Records to process Block Start
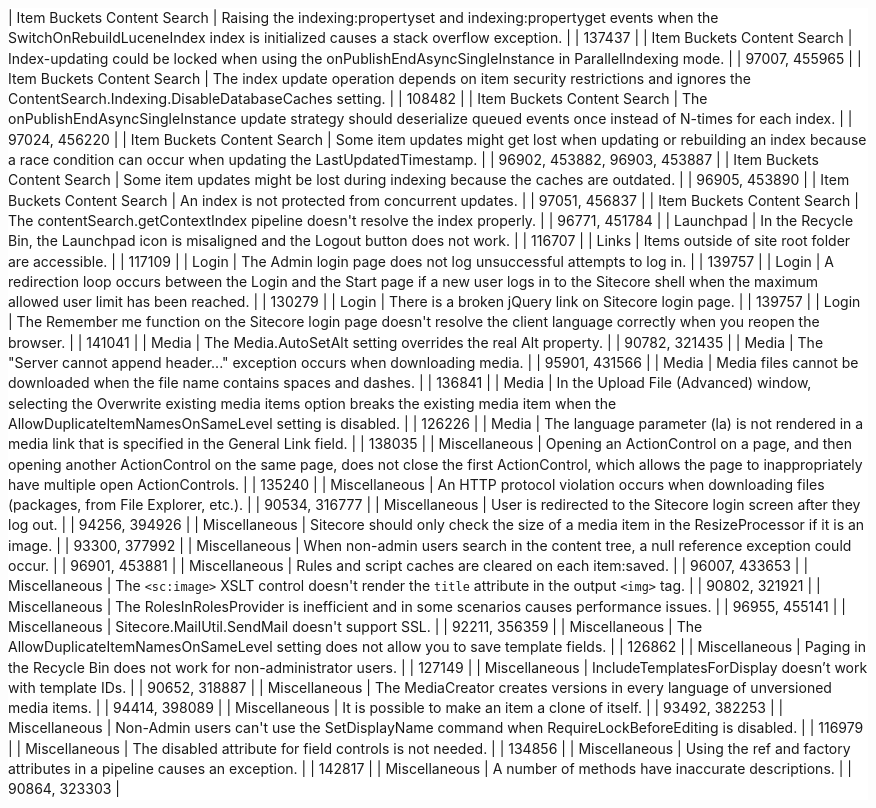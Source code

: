  | Item Buckets Content Search | Raising the indexing:propertyset and indexing:propertyget events when the SwitchOnRebuildLuceneIndex index is initialized causes a stack overflow exception. |  | 137437 |
 | Item Buckets Content Search | Index-updating could be locked when using the onPublishEndAsyncSingleInstance in ParallelIndexing mode. |  | 97007, 455965 |
 | Item Buckets Content Search | The index update operation depends on item security restrictions and ignores the ContentSearch.Indexing.DisableDatabaseCaches setting. |  | 108482 |
 | Item Buckets Content Search | The onPublishEndAsyncSingleInstance update strategy should deserialize queued events once instead of N-times for each index. |  | 97024, 456220 |
 | Item Buckets Content Search | Some item updates might get lost when updating or rebuilding an index because a race condition can occur when updating the LastUpdatedTimestamp. |  | 96902, 453882, 96903, 453887 |
 | Item Buckets Content Search | Some item updates might be lost during indexing because the caches are outdated. |  | 96905, 453890 |
 | Item Buckets Content Search | An index is not protected from concurrent updates. |  | 97051, 456837 |
 | Item Buckets Content Search | The contentSearch.getContextIndex pipeline doesn't resolve the index properly. |  | 96771, 451784 |
 | Launchpad | In the Recycle Bin, the Launchpad icon is misaligned and the Logout button does not work. |  | 116707 |
 | Links | Items outside of site root folder are accessible. |  | 117109 |
 | Login | The Admin login page does not log unsuccessful attempts to log in. |  | 139757 |
 | Login | A redirection loop occurs between the Login and the Start page if a new user logs in to the Sitecore shell when the maximum allowed user limit has been reached. |  | 130279 |
 | Login | There is a broken jQuery link on Sitecore login page. |  | 139757 |
 | Login | The Remember me function on the Sitecore login page doesn't resolve the client language correctly when you reopen the browser. |  | 141041 |
 | Media | The Media.AutoSetAlt setting overrides the real Alt property. |  | 90782, 321435 |
 | Media | The "Server cannot append header..." exception occurs when downloading media. |  | 95901, 431566 |
 | Media | Media files cannot be downloaded when the file name contains spaces and dashes. |  | 136841 |
 | Media | In the Upload File (Advanced) window, selecting the Overwrite existing media items option breaks the existing media item when the AllowDuplicateItemNamesOnSameLevel setting is disabled. |  | 126226 |
 | Media | The language parameter (la) is not rendered in a media link that is specified in the General Link field. |  | 138035 |
 | Miscellaneous | Opening an ActionControl on a page, and then opening another ActionControl on the same page, does not close the first ActionControl, which allows the page to inappropriately have multiple open ActionControls. |  | 135240 |
 | Miscellaneous | An HTTP protocol violation occurs when downloading files (packages, from File Explorer, etc.). |  | 90534, 316777 |
 | Miscellaneous | User is redirected to the Sitecore login screen after they log out. |  | 94256, 394926 |
 | Miscellaneous | Sitecore should only check the size of a media item in the ResizeProcessor if it is an image. |  | 93300, 377992 |
 | Miscellaneous | When non-admin users search in the content tree, a null reference exception could occur. |  | 96901, 453881 |
 | Miscellaneous | Rules and script caches are cleared on each item:saved. |  | 96007, 433653 |
 | Miscellaneous | The `<sc:image>` XSLT control doesn't render the `title` attribute in the output `<img>` tag. |  | 90802, 321921 |
 | Miscellaneous | The RolesInRolesProvider is inefficient and in some scenarios causes performance issues. |  | 96955, 455141 |
 | Miscellaneous | Sitecore.MailUtil.SendMail doesn't support SSL. |  | 92211, 356359 |
 | Miscellaneous | The AllowDuplicateItemNamesOnSameLevel setting does not allow you to save template fields. |  | 126862 |
 | Miscellaneous | Paging in the Recycle Bin does not work for non-administrator users. |  | 127149 |
 | Miscellaneous | IncludeTemplatesForDisplay doesn’t work with template IDs. |  | 90652, 318887 |
 | Miscellaneous | The MediaCreator creates versions in every language of unversioned media items. |  | 94414, 398089 |
 | Miscellaneous | It is possible to make an item a clone of itself. |  | 93492, 382253 |
 | Miscellaneous | Non-Admin users can't use the SetDisplayName command when RequireLockBeforeEditing is disabled. |  | 116979 |
 | Miscellaneous | The disabled attribute for field controls is not needed. |  | 134856 |
 | Miscellaneous | Using the ref and factory attributes in a pipeline causes an exception. |  | 142817 |
 | Miscellaneous | A number of methods have inaccurate descriptions. |  | 90864, 323303 |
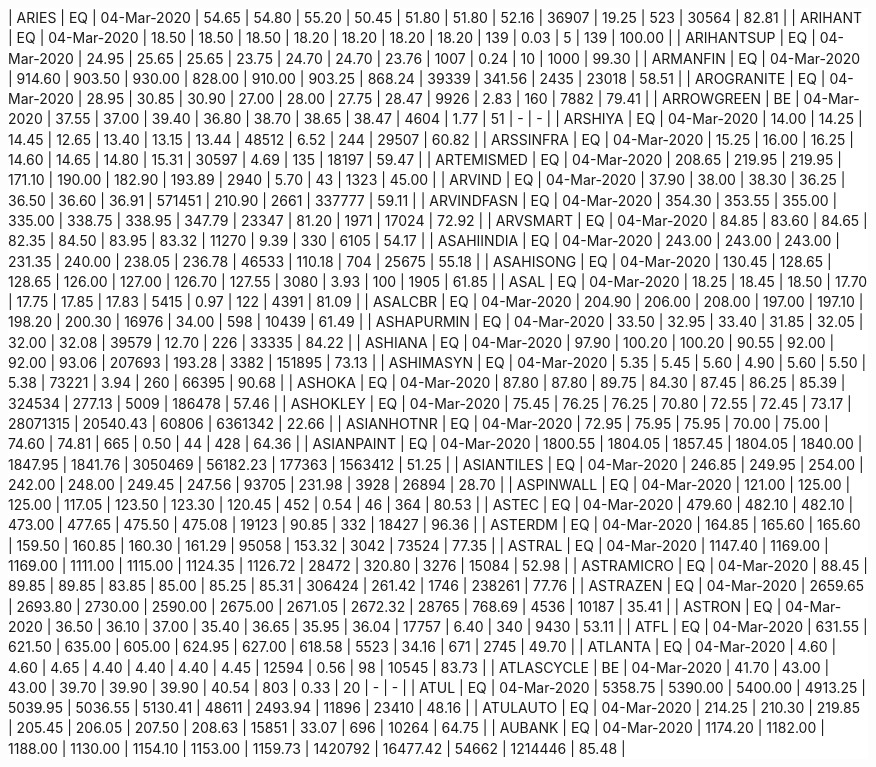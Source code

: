 | ARIES | EQ | 04-Mar-2020 | 54.65 | 54.80 | 55.20 | 50.45 | 51.80 | 51.80 | 52.16 | 36907 | 19.25 | 523 | 30564 | 82.81 |
| ARIHANT | EQ | 04-Mar-2020 | 18.50 | 18.50 | 18.50 | 18.20 | 18.20 | 18.20 | 18.20 | 139 | 0.03 | 5 | 139 | 100.00 |
| ARIHANTSUP | EQ | 04-Mar-2020 | 24.95 | 25.65 | 25.65 | 23.75 | 24.70 | 24.70 | 23.76 | 1007 | 0.24 | 10 | 1000 | 99.30 |
| ARMANFIN | EQ | 04-Mar-2020 | 914.60 | 903.50 | 930.00 | 828.00 | 910.00 | 903.25 | 868.24 | 39339 | 341.56 | 2435 | 23018 | 58.51 |
| AROGRANITE | EQ | 04-Mar-2020 | 28.95 | 30.85 | 30.90 | 27.00 | 28.00 | 27.75 | 28.47 | 9926 | 2.83 | 160 | 7882 | 79.41 |
| ARROWGREEN | BE | 04-Mar-2020 | 37.55 | 37.00 | 39.40 | 36.80 | 38.70 | 38.65 | 38.47 | 4604 | 1.77 | 51 | - | - |
| ARSHIYA | EQ | 04-Mar-2020 | 14.00 | 14.25 | 14.45 | 12.65 | 13.40 | 13.15 | 13.44 | 48512 | 6.52 | 244 | 29507 | 60.82 |
| ARSSINFRA | EQ | 04-Mar-2020 | 15.25 | 16.00 | 16.25 | 14.60 | 14.65 | 14.80 | 15.31 | 30597 | 4.69 | 135 | 18197 | 59.47 |
| ARTEMISMED | EQ | 04-Mar-2020 | 208.65 | 219.95 | 219.95 | 171.10 | 190.00 | 182.90 | 193.89 | 2940 | 5.70 | 43 | 1323 | 45.00 |
| ARVIND | EQ | 04-Mar-2020 | 37.90 | 38.00 | 38.30 | 36.25 | 36.50 | 36.60 | 36.91 | 571451 | 210.90 | 2661 | 337777 | 59.11 |
| ARVINDFASN | EQ | 04-Mar-2020 | 354.30 | 353.55 | 355.00 | 335.00 | 338.75 | 338.95 | 347.79 | 23347 | 81.20 | 1971 | 17024 | 72.92 |
| ARVSMART | EQ | 04-Mar-2020 | 84.85 | 83.60 | 84.65 | 82.35 | 84.50 | 83.95 | 83.32 | 11270 | 9.39 | 330 | 6105 | 54.17 |
| ASAHIINDIA | EQ | 04-Mar-2020 | 243.00 | 243.00 | 243.00 | 231.35 | 240.00 | 238.05 | 236.78 | 46533 | 110.18 | 704 | 25675 | 55.18 |
| ASAHISONG | EQ | 04-Mar-2020 | 130.45 | 128.65 | 128.65 | 126.00 | 127.00 | 126.70 | 127.55 | 3080 | 3.93 | 100 | 1905 | 61.85 |
| ASAL | EQ | 04-Mar-2020 | 18.25 | 18.45 | 18.50 | 17.70 | 17.75 | 17.85 | 17.83 | 5415 | 0.97 | 122 | 4391 | 81.09 |
| ASALCBR | EQ | 04-Mar-2020 | 204.90 | 206.00 | 208.00 | 197.00 | 197.10 | 198.20 | 200.30 | 16976 | 34.00 | 598 | 10439 | 61.49 |
| ASHAPURMIN | EQ | 04-Mar-2020 | 33.50 | 32.95 | 33.40 | 31.85 | 32.05 | 32.00 | 32.08 | 39579 | 12.70 | 226 | 33335 | 84.22 |
| ASHIANA | EQ | 04-Mar-2020 | 97.90 | 100.20 | 100.20 | 90.55 | 92.00 | 92.00 | 93.06 | 207693 | 193.28 | 3382 | 151895 | 73.13 |
| ASHIMASYN | EQ | 04-Mar-2020 | 5.35 | 5.45 | 5.60 | 4.90 | 5.60 | 5.50 | 5.38 | 73221 | 3.94 | 260 | 66395 | 90.68 |
| ASHOKA | EQ | 04-Mar-2020 | 87.80 | 87.80 | 89.75 | 84.30 | 87.45 | 86.25 | 85.39 | 324534 | 277.13 | 5009 | 186478 | 57.46 |
| ASHOKLEY | EQ | 04-Mar-2020 | 75.45 | 76.25 | 76.25 | 70.80 | 72.55 | 72.45 | 73.17 | 28071315 | 20540.43 | 60806 | 6361342 | 22.66 |
| ASIANHOTNR | EQ | 04-Mar-2020 | 72.95 | 75.95 | 75.95 | 70.00 | 75.00 | 74.60 | 74.81 | 665 | 0.50 | 44 | 428 | 64.36 |
| ASIANPAINT | EQ | 04-Mar-2020 | 1800.55 | 1804.05 | 1857.45 | 1804.05 | 1840.00 | 1847.95 | 1841.76 | 3050469 | 56182.23 | 177363 | 1563412 | 51.25 |
| ASIANTILES | EQ | 04-Mar-2020 | 246.85 | 249.95 | 254.00 | 242.00 | 248.00 | 249.45 | 247.56 | 93705 | 231.98 | 3928 | 26894 | 28.70 |
| ASPINWALL | EQ | 04-Mar-2020 | 121.00 | 125.00 | 125.00 | 117.05 | 123.50 | 123.30 | 120.45 | 452 | 0.54 | 46 | 364 | 80.53 |
| ASTEC | EQ | 04-Mar-2020 | 479.60 | 482.10 | 482.10 | 473.00 | 477.65 | 475.50 | 475.08 | 19123 | 90.85 | 332 | 18427 | 96.36 |
| ASTERDM | EQ | 04-Mar-2020 | 164.85 | 165.60 | 165.60 | 159.50 | 160.85 | 160.30 | 161.29 | 95058 | 153.32 | 3042 | 73524 | 77.35 |
| ASTRAL | EQ | 04-Mar-2020 | 1147.40 | 1169.00 | 1169.00 | 1111.00 | 1115.00 | 1124.35 | 1126.72 | 28472 | 320.80 | 3276 | 15084 | 52.98 |
| ASTRAMICRO | EQ | 04-Mar-2020 | 88.45 | 89.85 | 89.85 | 83.85 | 85.00 | 85.25 | 85.31 | 306424 | 261.42 | 1746 | 238261 | 77.76 |
| ASTRAZEN | EQ | 04-Mar-2020 | 2659.65 | 2693.80 | 2730.00 | 2590.00 | 2675.00 | 2671.05 | 2672.32 | 28765 | 768.69 | 4536 | 10187 | 35.41 |
| ASTRON | EQ | 04-Mar-2020 | 36.50 | 36.10 | 37.00 | 35.40 | 36.65 | 35.95 | 36.04 | 17757 | 6.40 | 340 | 9430 | 53.11 |
| ATFL | EQ | 04-Mar-2020 | 631.55 | 621.50 | 635.00 | 605.00 | 624.95 | 627.00 | 618.58 | 5523 | 34.16 | 671 | 2745 | 49.70 |
| ATLANTA | EQ | 04-Mar-2020 | 4.60 | 4.60 | 4.65 | 4.40 | 4.40 | 4.40 | 4.45 | 12594 | 0.56 | 98 | 10545 | 83.73 |
| ATLASCYCLE | BE | 04-Mar-2020 | 41.70 | 43.00 | 43.00 | 39.70 | 39.90 | 39.90 | 40.54 | 803 | 0.33 | 20 | - | - |
| ATUL | EQ | 04-Mar-2020 | 5358.75 | 5390.00 | 5400.00 | 4913.25 | 5039.95 | 5036.55 | 5130.41 | 48611 | 2493.94 | 11896 | 23410 | 48.16 |
| ATULAUTO | EQ | 04-Mar-2020 | 214.25 | 210.30 | 219.85 | 205.45 | 206.05 | 207.50 | 208.63 | 15851 | 33.07 | 696 | 10264 | 64.75 |
| AUBANK | EQ | 04-Mar-2020 | 1174.20 | 1182.00 | 1188.00 | 1130.00 | 1154.10 | 1153.00 | 1159.73 | 1420792 | 16477.42 | 54662 | 1214446 | 85.48 |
Records to process Block End
● What is needed
What you give back should be exactly the lines of the data above from the line with "4391 | 81.09 |" through the line with "10439 | 61.49 |", both of those included, and nothing more.

● Answer to this problem
| ASAL | EQ | 04-Mar-2020 | 18.25 | 18.45 | 18.50 | 17.70 | 17.75 | 17.85 | 17.83 | 5415 | 0.97 | 122 | 4391 | 81.09 |
| ASALCBR | EQ | 04-Mar-2020 | 204.90 | 206.00 | 208.00 | 197.00 | 197.10 | 198.20 | 200.30 | 16976 | 34.00 | 598 | 10439 | 61.49 |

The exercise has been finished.